AI Governance Requires Integrated Privacy, Cybersecurity, and Legal Functions, ISACA Article Argues
What happened
ISACA, the global professional association focused on IT governance and audit, published Collaboration and the New Triad of AI Governance on December 31, 2025. The article argues that effective AI governance requires the formal integration of privacy, cybersecurity, and legal functions across the full AI life cycle, rather than allowing those functions to operate independently. It references the EU AI Act, the NIST AI Risk Management Framework, and multiple U.S. executive orders as converging regulatory frameworks that collectively make siloed governance approaches structurally inadequate. The piece identifies transparency and accountability as shared obligations that no single organizational function can satisfy alone. While the article does not introduce a new standard or impose binding obligations, it reflects ISACA's institutional position that enterprise AI governance programs must be organized around cross-functional accountability structures with defined decision rights and a shared risk register.
Why it matters
- ·Regulatory exposure: The EU AI Act simultaneously requires conformity assessments, data governance documentation, and cybersecurity robustness measures, meaning compliance programs built around a single function such as legal review or data protection will be structurally incomplete and potentially non-compliant.

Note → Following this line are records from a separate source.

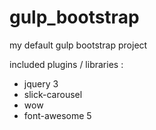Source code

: # gulp_bootstrap

my default gulp bootstrap project

included plugins / libraries :
* jquery 3
* slick-carousel
* wow
* font-awesome 5
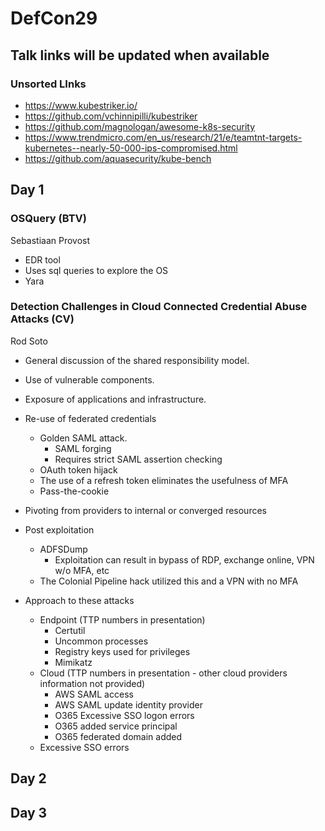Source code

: # DefCon29
## Talk links will be updated when available

### Unsorted LInks
* https://www.kubestriker.io/ 
* https://github.com/vchinnipilli/kubestriker
* https://github.com/magnologan/awesome-k8s-security
* https://www.trendmicro.com/en_us/research/21/e/teamtnt-targets-kubernetes--nearly-50-000-ips-compromised.html
* https://github.com/aquasecurity/kube-bench

## Day 1

### OSQuery (BTV)
Sebastiaan Provost  

* EDR tool
* Uses sql queries to explore the OS
* Yara

### Detection Challenges in Cloud Connected Credential Abuse Attacks (CV)
Rod Soto

- General discussion of the shared responsibility model. 
- Use of vulnerable components. 
- Exposure of applications and infrastructure. 
- Re-use of federated credentials
    - Golden SAML attack. 
        - SAML forging
        - Requires strict SAML assertion checking
    - OAuth token hijack                                                       
  	 - The use of a refresh token eliminates the usefulness of MFA  	 
  * Pass-the-cookie	 
- Pivoting from providers to internal or converged resources  
- Post exploitation
    - ADFSDump   
        - Exploitation can result in bypass of RDP, exchange online, VPN w/o MFA, etc   
    - The Colonial Pipeline hack utilized this and a VPN with no MFA
    
- Approach to these attacks    
    - Endpoint (TTP numbers in presentation)
        - Certutil
        - Uncommon processes
        - Registry keys used for privileges 
        - Mimikatz
    - Cloud (TTP numbers in presentation - other cloud providers information not provided)
        - AWS SAML access
        - AWS SAML update identity provider
        - O365 Excessive SSO logon errors
        - O365 added service principal
        - O365 federated domain added   
    - Excessive SSO errors 
     



## Day 2

## Day 3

- ·Operational impact: Organizations relying on ad hoc coordination between privacy, security, and legal teams will face gaps in AI risk coverage as frameworks like the NIST AI RMF demand integrated governance, mapping, measurement, and management activities that span organizational silos.
- ·Organizational risk: Without a formally chartered cross-functional AI governance committee, ownership of AI obligations that sit at the intersection of privacy, security, and legal risk will remain unclear, increasing the likelihood of accountability failures and delayed responses to incidents or regulatory inquiries.
Governance controls affected
What to do now
- ☐Audit current AI governance structures to determine whether clear ownership is assigned for obligations that span privacy, cybersecurity, and legal functions, and document any gaps.
- ☐Expand AI system inventories to capture not only the systems in use but also their risk classifications and the specific regulatory requirements triggered under the EU AI Act, NIST AI RMF, and applicable U.S. executive orders.
- ☐Establish or formalize a cross-functional AI governance committee with defined decision rights, documented escalation paths, and a shared risk register that consolidates inputs from privacy, security, and legal teams.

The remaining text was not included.